Hypothesis Tests and Confidence Intervals in Multiple Regression

After completing this reading you should be able to:

• Construct, apply, and interpret hypothesis tests and confidence intervals for a single coefficient in a multiple regression.
• Construct, apply, and interpret joint hypothesis tests and confidence intervals for multiple coefficients in a multiple regression.
• Interpret the $$F$$-statistic.
• Interpret tests of a single restriction involving multiple coefficients.
• Interpret confidence sets for multiple coefficients.
• Identify examples of omitted variable bias in multiple regressions.
• Interpret the $${ R }^{ 2 }$$ and adjusted $${ R }^{ 2 }$$ in a multiple regression.

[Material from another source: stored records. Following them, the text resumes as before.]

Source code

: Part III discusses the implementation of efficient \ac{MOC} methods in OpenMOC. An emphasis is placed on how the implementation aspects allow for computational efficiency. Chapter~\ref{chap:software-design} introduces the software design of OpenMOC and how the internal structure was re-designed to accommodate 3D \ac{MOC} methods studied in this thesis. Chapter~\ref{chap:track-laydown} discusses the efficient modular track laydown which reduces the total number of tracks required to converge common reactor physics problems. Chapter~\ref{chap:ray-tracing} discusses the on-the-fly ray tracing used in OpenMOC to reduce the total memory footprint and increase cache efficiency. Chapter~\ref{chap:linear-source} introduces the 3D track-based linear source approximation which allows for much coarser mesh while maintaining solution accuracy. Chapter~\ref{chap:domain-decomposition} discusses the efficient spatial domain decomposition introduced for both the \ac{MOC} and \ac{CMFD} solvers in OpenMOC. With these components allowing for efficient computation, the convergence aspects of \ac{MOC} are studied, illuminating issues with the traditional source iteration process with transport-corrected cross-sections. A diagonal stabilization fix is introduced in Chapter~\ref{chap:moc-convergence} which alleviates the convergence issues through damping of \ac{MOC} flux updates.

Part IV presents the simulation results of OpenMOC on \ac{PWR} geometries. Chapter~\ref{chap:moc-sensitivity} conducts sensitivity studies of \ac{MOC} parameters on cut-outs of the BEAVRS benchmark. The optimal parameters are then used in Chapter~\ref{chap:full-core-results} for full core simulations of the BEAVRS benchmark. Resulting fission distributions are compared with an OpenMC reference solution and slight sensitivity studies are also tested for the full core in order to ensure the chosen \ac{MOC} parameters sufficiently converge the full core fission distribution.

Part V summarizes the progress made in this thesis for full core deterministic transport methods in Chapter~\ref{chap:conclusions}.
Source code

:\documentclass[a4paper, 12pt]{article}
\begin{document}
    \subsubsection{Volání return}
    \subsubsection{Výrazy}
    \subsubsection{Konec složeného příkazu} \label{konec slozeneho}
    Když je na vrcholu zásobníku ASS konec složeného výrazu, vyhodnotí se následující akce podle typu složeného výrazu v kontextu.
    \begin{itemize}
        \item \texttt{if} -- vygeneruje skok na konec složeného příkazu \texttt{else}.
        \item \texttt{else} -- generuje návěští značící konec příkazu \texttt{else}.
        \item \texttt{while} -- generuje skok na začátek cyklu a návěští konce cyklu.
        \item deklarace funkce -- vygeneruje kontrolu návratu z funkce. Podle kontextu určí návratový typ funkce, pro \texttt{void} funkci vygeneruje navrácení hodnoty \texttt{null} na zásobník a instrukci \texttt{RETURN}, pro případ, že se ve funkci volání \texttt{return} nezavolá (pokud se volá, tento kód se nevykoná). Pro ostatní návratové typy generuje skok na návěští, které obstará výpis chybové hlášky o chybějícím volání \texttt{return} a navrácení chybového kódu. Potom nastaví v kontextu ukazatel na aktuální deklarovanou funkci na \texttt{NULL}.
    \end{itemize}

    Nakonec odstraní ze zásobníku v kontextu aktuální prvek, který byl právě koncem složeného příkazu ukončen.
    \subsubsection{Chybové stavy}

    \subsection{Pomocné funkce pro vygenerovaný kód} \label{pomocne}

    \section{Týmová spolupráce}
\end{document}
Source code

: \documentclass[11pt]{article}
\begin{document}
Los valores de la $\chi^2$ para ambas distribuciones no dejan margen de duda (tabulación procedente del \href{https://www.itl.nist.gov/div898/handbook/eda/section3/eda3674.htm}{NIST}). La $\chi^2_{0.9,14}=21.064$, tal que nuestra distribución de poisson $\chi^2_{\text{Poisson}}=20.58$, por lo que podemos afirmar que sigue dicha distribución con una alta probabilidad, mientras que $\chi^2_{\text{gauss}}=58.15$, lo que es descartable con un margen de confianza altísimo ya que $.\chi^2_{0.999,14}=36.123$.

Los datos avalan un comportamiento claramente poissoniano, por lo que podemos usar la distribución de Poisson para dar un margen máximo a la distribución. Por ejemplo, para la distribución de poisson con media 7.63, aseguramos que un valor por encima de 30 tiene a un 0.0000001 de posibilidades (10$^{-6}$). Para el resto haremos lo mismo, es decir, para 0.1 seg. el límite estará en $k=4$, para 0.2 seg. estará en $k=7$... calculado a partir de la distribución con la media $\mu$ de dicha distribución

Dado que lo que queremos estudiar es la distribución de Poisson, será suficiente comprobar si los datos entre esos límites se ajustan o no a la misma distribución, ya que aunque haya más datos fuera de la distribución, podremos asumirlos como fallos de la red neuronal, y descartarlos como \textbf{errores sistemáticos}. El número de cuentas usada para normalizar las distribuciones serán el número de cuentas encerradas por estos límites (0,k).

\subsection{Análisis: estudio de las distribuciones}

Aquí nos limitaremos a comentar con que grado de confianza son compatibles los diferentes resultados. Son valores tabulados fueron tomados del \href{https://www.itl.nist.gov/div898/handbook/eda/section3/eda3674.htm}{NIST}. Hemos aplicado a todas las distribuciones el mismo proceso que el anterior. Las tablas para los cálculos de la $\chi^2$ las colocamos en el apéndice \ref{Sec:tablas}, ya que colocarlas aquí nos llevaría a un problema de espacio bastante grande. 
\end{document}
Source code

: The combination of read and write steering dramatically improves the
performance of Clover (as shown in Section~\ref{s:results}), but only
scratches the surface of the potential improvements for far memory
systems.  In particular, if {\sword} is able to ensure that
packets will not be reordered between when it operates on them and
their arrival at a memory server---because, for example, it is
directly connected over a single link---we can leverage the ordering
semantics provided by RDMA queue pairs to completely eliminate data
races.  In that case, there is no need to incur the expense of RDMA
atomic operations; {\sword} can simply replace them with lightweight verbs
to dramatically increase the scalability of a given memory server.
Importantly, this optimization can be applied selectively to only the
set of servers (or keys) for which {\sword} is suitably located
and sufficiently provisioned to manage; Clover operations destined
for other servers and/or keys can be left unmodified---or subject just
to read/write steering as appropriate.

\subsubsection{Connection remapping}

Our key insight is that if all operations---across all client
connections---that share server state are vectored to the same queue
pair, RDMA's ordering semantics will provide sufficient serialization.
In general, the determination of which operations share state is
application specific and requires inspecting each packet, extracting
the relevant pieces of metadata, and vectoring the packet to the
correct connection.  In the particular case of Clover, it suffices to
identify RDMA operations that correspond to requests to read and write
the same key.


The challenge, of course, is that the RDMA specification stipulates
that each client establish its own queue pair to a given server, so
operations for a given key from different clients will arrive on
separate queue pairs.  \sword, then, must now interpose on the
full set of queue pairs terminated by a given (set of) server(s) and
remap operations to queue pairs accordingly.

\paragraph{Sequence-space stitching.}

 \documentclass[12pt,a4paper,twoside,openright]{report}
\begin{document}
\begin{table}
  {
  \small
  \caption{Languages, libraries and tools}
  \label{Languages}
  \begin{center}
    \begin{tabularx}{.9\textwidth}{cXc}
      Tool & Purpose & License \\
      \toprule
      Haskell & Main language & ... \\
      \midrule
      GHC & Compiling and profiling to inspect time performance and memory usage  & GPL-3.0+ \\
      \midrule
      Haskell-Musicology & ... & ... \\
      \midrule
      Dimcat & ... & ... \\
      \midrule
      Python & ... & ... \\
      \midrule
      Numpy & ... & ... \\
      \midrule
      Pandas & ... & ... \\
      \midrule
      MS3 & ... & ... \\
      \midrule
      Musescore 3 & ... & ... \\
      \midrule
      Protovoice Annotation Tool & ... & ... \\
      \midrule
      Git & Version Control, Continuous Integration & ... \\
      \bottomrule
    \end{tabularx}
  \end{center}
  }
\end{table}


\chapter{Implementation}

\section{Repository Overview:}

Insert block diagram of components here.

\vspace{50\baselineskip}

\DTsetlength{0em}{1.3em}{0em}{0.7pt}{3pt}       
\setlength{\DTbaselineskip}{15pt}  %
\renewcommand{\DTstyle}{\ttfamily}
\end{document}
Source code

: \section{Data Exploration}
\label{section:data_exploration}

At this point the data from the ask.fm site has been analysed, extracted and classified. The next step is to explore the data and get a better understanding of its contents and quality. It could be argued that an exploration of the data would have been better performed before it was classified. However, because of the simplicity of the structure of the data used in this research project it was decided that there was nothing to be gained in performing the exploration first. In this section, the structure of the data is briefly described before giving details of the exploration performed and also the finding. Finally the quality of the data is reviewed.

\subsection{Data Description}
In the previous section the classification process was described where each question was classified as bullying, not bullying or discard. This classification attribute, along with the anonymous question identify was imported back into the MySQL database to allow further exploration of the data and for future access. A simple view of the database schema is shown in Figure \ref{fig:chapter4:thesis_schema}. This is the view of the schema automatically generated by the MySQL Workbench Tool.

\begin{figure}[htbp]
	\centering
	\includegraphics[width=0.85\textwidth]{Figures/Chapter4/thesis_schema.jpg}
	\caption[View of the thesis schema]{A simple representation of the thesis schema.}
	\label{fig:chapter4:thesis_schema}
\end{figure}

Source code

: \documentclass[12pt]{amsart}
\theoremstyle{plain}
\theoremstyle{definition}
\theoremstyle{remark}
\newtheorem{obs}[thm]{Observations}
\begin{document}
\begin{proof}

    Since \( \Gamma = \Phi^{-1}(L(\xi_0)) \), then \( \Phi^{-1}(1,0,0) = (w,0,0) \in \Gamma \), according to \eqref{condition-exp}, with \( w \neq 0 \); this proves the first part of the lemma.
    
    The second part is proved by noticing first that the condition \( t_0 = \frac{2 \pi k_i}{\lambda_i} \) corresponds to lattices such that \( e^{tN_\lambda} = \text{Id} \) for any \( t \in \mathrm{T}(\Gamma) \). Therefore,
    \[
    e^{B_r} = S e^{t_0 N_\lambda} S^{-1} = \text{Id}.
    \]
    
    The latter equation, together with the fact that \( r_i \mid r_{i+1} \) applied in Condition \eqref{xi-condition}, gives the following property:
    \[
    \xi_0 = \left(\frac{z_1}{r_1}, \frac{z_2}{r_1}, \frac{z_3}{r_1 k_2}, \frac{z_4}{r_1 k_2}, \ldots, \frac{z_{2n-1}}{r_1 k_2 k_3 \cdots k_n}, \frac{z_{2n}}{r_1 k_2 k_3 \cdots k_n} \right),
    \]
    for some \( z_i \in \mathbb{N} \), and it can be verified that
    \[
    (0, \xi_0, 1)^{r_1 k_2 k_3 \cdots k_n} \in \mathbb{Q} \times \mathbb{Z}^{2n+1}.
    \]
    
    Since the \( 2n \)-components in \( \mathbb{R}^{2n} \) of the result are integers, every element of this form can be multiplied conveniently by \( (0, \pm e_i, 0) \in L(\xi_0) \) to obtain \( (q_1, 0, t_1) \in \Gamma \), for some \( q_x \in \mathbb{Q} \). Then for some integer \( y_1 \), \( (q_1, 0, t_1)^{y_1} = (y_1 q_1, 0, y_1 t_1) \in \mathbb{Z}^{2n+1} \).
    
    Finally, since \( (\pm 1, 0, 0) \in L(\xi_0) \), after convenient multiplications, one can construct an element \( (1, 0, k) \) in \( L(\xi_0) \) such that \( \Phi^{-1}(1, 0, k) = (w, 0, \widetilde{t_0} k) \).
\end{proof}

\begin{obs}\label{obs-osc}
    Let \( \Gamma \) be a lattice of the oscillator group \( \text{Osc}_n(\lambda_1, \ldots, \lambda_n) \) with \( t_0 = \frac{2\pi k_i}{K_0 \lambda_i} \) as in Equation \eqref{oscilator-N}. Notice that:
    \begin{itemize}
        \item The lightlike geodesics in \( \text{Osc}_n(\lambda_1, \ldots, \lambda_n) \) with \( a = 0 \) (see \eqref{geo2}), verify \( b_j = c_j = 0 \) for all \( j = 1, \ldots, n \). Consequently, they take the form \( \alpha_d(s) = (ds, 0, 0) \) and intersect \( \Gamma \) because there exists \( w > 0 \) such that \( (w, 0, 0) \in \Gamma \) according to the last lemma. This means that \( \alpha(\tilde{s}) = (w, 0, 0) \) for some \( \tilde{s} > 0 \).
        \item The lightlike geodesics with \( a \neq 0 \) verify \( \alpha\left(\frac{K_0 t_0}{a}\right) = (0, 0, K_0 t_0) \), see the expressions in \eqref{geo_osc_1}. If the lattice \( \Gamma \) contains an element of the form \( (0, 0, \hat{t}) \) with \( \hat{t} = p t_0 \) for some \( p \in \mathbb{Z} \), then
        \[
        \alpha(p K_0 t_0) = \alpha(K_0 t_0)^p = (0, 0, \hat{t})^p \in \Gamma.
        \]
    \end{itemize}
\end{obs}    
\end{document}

Hypothesis Tests and Confidence Intervals for a Single Coefficient

This section is about the calculation of the standard error, hypotheses testing, and confidence interval construction for a single regression in a multiple regression equation.

Introduction

In a previous chapter, we looked at simple linear regression where we deal with just one regressor (independent variable). The response (dependent variable) is assumed to be affected by just one independent variable.
Multiple regression, on the other hand, simultaneously considers the influence of multiple explanatory variables on a response variable Y. We may want to establish the confidence interval of one of the independent variables. We may want to evaluate whether any particular independent variable has a significant effect on the dependent variable. Finally, We may also want to establish whether the independent variables as a group have a significant effect on the dependent variable. In this chapter, we delve into ways all this can be achieved.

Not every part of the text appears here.